# Amber Whites?



## kabri

Our feed store had Amber White chicks when I was there getting some other breeds and decided to try 2. Anyone ever raised these before? I'm wondering if labels got mixed up and these are really cornish cross meat birds! They lay by the feeder and eat. Most of the day! They are HUGE compared to the other same age chicks of different breeds. Plus they are heavy, big boned legs and really wide. We were really looking for egg producers but these might have to be butchered. All descriptions I've read say they are a dual purpose breed and lay really nice big eggs. Any info you have would be appreciated!


----------



## Apyl

Sounds like you got some cornish X, can you post a pic ?


----------



## kabri

Here's one of our fat "amber white" chicks, same age as the brown Sagitta chick in the background, and about 2 weeks younger that the Dominique chicks behind it. Does this look like a cornish cross to you?


----------



## shanedavis

I'm no expert but the feet and legs look really thick to me........ I'm guessing cronX


----------



## shanedavis

shanedavis said:


> I'm no expert but the feet and legs look really thick to me........ I'm guessing cornX


----------



## ReTIRED

Get your "Smoker" ready. You're going to have some FINE-Eating in about another month.
(_my GUESS_)
Yep. LOOKS like Cornish-X.
???
-ReTIRED-
P.S. You might want to separate them and put their Water far away from their Feed _so they get more exercise.
_Perhaps you should also _consider _restricting their feed ...._somewhat....._
_if _they ARE Cornish-X.


----------



## kjohnstone

I have 11 wk old amber-whites (4), who look just like that. The white has a yellow shading that varies from bird to bird, and they are SOO much bigger than the araucanas that are just 5 days younger. Don't restrict their feed, they are growing really fast and you don't want to stunt them. Give them a nice sand pile and lots of shell. Watch for some bits of red/gold/tan spots/shadings on the feathers, you might think they are just dirt when you first see them. Check the pictures in the breed reviews,(here in the chicken forum), I thik they are in the 3rd or fourth page and the first and 3rd pictures are the best...let me put one of those up here----


----------



## kjohnstone

I thought I would share this with you, these are 2 of my Amber Whites, 12 wks old tomorrow (Fri) talking to Dude the cat.
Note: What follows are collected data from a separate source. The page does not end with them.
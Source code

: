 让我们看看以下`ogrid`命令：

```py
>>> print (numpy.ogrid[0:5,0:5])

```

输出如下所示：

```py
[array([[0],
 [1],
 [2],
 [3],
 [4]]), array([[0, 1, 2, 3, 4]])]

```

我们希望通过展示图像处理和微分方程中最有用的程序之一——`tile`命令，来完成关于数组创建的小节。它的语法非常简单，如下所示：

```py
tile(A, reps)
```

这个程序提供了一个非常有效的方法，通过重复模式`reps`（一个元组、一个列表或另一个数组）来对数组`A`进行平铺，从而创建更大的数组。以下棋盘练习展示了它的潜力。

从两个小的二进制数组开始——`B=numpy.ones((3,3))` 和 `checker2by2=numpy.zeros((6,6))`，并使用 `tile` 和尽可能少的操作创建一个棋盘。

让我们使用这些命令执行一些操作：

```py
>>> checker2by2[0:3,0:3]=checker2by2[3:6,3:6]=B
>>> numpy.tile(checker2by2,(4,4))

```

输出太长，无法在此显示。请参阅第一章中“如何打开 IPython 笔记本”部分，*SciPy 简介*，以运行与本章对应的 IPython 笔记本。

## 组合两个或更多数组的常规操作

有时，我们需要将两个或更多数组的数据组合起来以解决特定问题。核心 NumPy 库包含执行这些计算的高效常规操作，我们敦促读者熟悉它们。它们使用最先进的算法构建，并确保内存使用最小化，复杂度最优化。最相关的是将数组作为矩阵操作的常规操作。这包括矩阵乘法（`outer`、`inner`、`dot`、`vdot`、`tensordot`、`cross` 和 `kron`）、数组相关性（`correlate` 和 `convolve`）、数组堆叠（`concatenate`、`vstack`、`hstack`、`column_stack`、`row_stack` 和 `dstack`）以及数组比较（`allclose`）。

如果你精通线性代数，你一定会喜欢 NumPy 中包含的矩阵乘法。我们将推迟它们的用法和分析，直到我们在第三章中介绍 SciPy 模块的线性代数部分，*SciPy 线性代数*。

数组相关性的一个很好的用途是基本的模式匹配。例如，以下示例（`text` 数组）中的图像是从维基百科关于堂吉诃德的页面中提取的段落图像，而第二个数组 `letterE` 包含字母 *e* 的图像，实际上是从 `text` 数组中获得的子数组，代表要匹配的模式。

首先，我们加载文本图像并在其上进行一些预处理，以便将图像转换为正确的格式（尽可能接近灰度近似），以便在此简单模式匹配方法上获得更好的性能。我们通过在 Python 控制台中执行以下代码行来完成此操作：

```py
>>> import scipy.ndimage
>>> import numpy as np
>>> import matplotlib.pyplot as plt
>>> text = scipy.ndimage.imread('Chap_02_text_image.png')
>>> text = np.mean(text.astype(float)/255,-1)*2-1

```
He has been "standing guard" (or so He says) Just look at the size of those feet and legs!


----------



## ReTIRED

*IF *_what I read_ on the Internet is correct, the "Amber White" chicken is
a Cross-Breed of the *Rhode Island Red *chicken and the *Rhode Island White *chicken.
They should be excellent egg-layers....and also, when the time comes (_unproductive_)....
they should be a good eating chicken.

_just what I read, *I dunno.*
_-ReTIRED- 
*P.S. *Some could be a cross between New Hampshire Red (developed from Rhode Island Red) and Rhode Island White.
Apparently it is a very good cross.


----------



## kjohnstone

ReTIRED said:


> *IF *_what I read_ on the Internet is correct, the "Amber White" chicken is
> a Cross-Breed of the *Rhode Island Red *chicken and the *Rhode Island White *chicken.
> They should be excellent egg-layers....and also, when the time comes (_unproductive_)....
> they should be a good eating chicken.
> 
> _just what I read, *I dunno.*
> _-ReTIRED-
> *P.S. *Some could be a cross between New Hampshire Red (developed from Rhode Island Red) and Rhode Island White.
> Apparently it is a very good cross.


Egzactly (as you roll your eyes up and say "I can't believe she said that...if I had a nickel...") as for the cross...I guess it's a matter of preference. It's a cross that doesn't breed true, so every breeder out there has the "recipe", must be more than 1 recipe out there.


----------



## ReTIRED

kjohnstone said:


> Egzactly (as you roll your eyes up and say "I can't believe she said that...if I had a nickel...") as for the cross...I guess it's a matter of preference. It's a cross that doesn't breed true, so every breeder out there has the "recipe", must be more than 1 recipe out there.


*???

*-ReTIRED-


----------



## kjohnstone

ReTIRED said:


> *???
> 
> *-ReTIRED-


Just that it was a bad and obvious pun...


----------



## kabri

Ok, I took this video and 2 pics of these birds. They are just about 8 weeks old now. They can't even walk up a very gently sloped ramp into the coop at night, I have to pick them up! Really don't think they are Amber whites. The darker areas on their feathers is dirt/poop. They don't really groom themselves, and get tired easily and just flop down on the ground. Here's the video (I had help from the young turkeys, LOL!) meatchix1 | Flickr - Photo Sharing!

meatchix3 | Flickr - Photo Sharing!

meatchix2 | Flickr - Photo Sharing!

Having problems with uploads, I hope the links work!


----------



## shanedavis

CornX all the way ... Wonderful Sunday Dinner!!!!!


----------



## LindaR

Just by the pictures, the first birds shown do look like Cornish X. They have short thick legs. They may have been
put in the Amber White pen by mistake. The Amber White does look a cross spoken of in this feed. Any chicken can
be googled for pictures. Just put in the specific breed & the first link is usually of pictures.


----------



## LindaR

I posted a reply, but can't find it. I would say this is a Cornish X, especially saying that they set & eat all day.
I bet the Cornish Cross got put in the wrong pen. I had no idea their was a Amber White chicken.


----------